- [PROBLEM STATEMENT]: The response should consist solely of the lines running from the line with "### 2. Enhanced Configuration Converter" to the end of the data, retyped exactly.

- [DATA PROVIDED]:
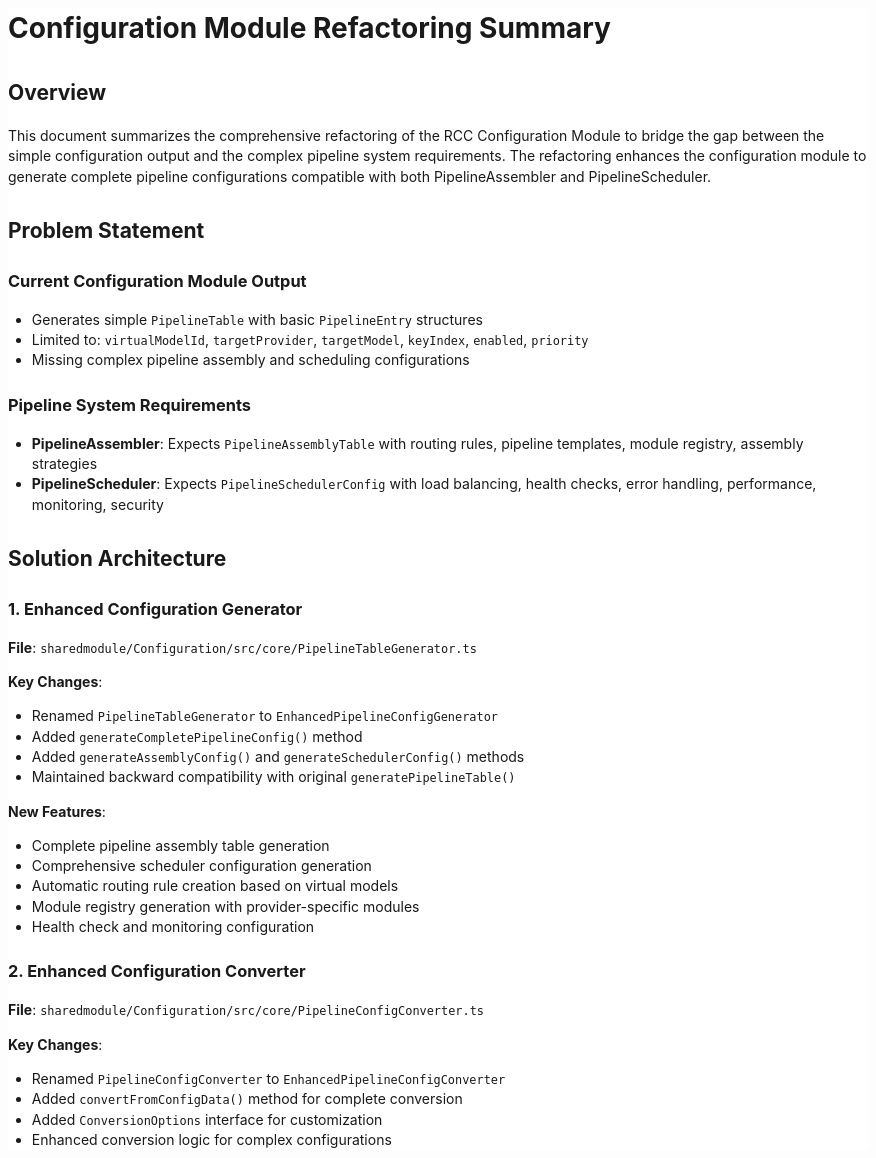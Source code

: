 # Configuration Module Refactoring Summary

## Overview

This document summarizes the comprehensive refactoring of the RCC Configuration Module to bridge the gap between the simple configuration output and the complex pipeline system requirements. The refactoring enhances the configuration module to generate complete pipeline configurations compatible with both PipelineAssembler and PipelineScheduler.

## Problem Statement

### Current Configuration Module Output
- Generates simple `PipelineTable` with basic `PipelineEntry` structures
- Limited to: `virtualModelId`, `targetProvider`, `targetModel`, `keyIndex`, `enabled`, `priority`
- Missing complex pipeline assembly and scheduling configurations

### Pipeline System Requirements
- **PipelineAssembler**: Expects `PipelineAssemblyTable` with routing rules, pipeline templates, module registry, assembly strategies
- **PipelineScheduler**: Expects `PipelineSchedulerConfig` with load balancing, health checks, error handling, performance, monitoring, security

## Solution Architecture

### 1. Enhanced Configuration Generator

**File**: `sharedmodule/Configuration/src/core/PipelineTableGenerator.ts`

**Key Changes**:
- Renamed `PipelineTableGenerator` to `EnhancedPipelineConfigGenerator`
- Added `generateCompletePipelineConfig()` method
- Added `generateAssemblyConfig()` and `generateSchedulerConfig()` methods
- Maintained backward compatibility with original `generatePipelineTable()`

**New Features**:
- Complete pipeline assembly table generation
- Comprehensive scheduler configuration generation
- Automatic routing rule creation based on virtual models
- Module registry generation with provider-specific modules
- Health check and monitoring configuration

### 2. Enhanced Configuration Converter

**File**: `sharedmodule/Configuration/src/core/PipelineConfigConverter.ts`

**Key Changes**:
- Renamed `PipelineConfigConverter` to `EnhancedPipelineConfigConverter`
- Added `convertFromConfigData()` method for complete conversion
- Added `ConversionOptions` interface for customization
- Enhanced conversion logic for complex configurations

- [REPLY]:
### 2. Enhanced Configuration Converter

**File**: `sharedmodule/Configuration/src/core/PipelineConfigConverter.ts`

**Key Changes**:
- Renamed `PipelineConfigConverter` to `EnhancedPipelineConfigConverter`
- Added `convertFromConfigData()` method for complete conversion
- Added `ConversionOptions` interface for customization
- Enhanced conversion logic for complex configurations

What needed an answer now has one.